» INSTRUCTIONS TO FOLLOW: Look through the records, and whenever a line includes the word "Python", copy it.
[[ MATERIAL FOR THIS EXERCISE open ]]
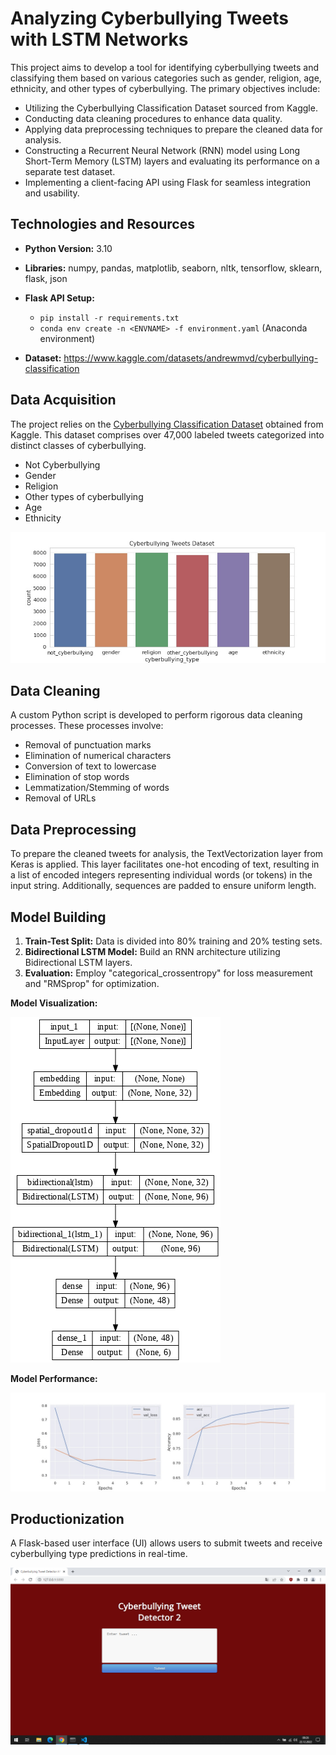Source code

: # Analyzing Cyberbullying Tweets with LSTM Networks 
This project aims to develop a tool for identifying cyberbullying tweets and classifying them based on various categories such as gender, religion, age, ethnicity, and other types of cyberbullying. The primary objectives include:

- Utilizing the Cyberbullying Classification Dataset sourced from Kaggle.
- Conducting data cleaning procedures to enhance data quality.
- Applying data preprocessing techniques to prepare the cleaned data for analysis.
- Constructing a Recurrent Neural Network (RNN) model using Long Short-Term Memory (LSTM) layers and evaluating its performance on a separate test dataset.
- Implementing a client-facing API using Flask for seamless integration and usability.

## Technologies and Resources
* **Python Version:** 3.10  
* **Libraries:** numpy, pandas, matplotlib, seaborn, nltk, tensorflow, sklearn, flask, json  
* **Flask API Setup:**
  * ```pip install -r requirements.txt```  
  *  ```conda env create -n <ENVNAME> -f environment.yaml```  (Anaconda environment)
   
* **Dataset:** https://www.kaggle.com/datasets/andrewmvd/cyberbullying-classification

## Data Acquisition
The project relies on the [Cyberbullying Classification Dataset](https://www.kaggle.com/datasets/andrewmvd/cyberbullying-classification) obtained from Kaggle. This dataset comprises over 47,000 labeled tweets categorized into distinct classes of cyberbullying.

- Not Cyberbullying
- Gender
- Religion
- Other types of cyberbullying
- Age
- Ethnicity

![alt text](https://github.com/polaternez/cyberbullying-tweet-detection-rnn/blob/master/reports/figures/cyberbullying_type_counts.jpg "Cyberbullying Type Counts")


## Data Cleaning
A custom Python script is developed to perform rigorous data cleaning processes. These processes involve:

- Removal of punctuation marks
- Elimination of numerical characters
- Conversion of text to lowercase
- Elimination of stop words
- Lemmatization/Stemming of words
- Removal of URLs

## Data Preprocessing
To prepare the cleaned tweets for analysis, the TextVectorization layer from Keras is applied. This layer facilitates one-hot encoding of text, resulting in a list of encoded integers representing individual words (or tokens) in the input string. Additionally, sequences are padded to ensure uniform length.

## Model Building 
1. **Train-Test Split:** Data is divided into 80% training and 20% testing sets.
2. **Bidirectional LSTM Model:** Build an RNN architecture utilizing Bidirectional LSTM layers.
3. **Evaluation:** Employ "categorical_crossentropy" for loss measurement and "RMSprop" for optimization.

**Model Visualization:**

![alt text](https://github.com/polaternez/cyberbullying-tweet-detection-rnn/blob/master/reports/figures/model.png "LSTM Model")

**Model Performance:**

![alt text](https://github.com/polaternez/cyberbullying-tweet-detection-rnn/blob/master/reports/figures/results.jpg "Model Performances")

## Productionization 
A Flask-based user interface (UI) allows users to submit tweets and receive cyberbullying type predictions in real-time.

![alt text](https://github.com/polaternez/cyberbullying-tweet-detection-rnn/blob/master/reports/figures/flask-api.png "Cyberbullying Tweet Detector 2")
[[ MATERIAL FOR THIS EXERCISE closed ]]
» EXERCISE RESULT:
* **Python Version:** 3.10  
A custom Python script is developed to perform rigorous data cleaning processes. These processes involve:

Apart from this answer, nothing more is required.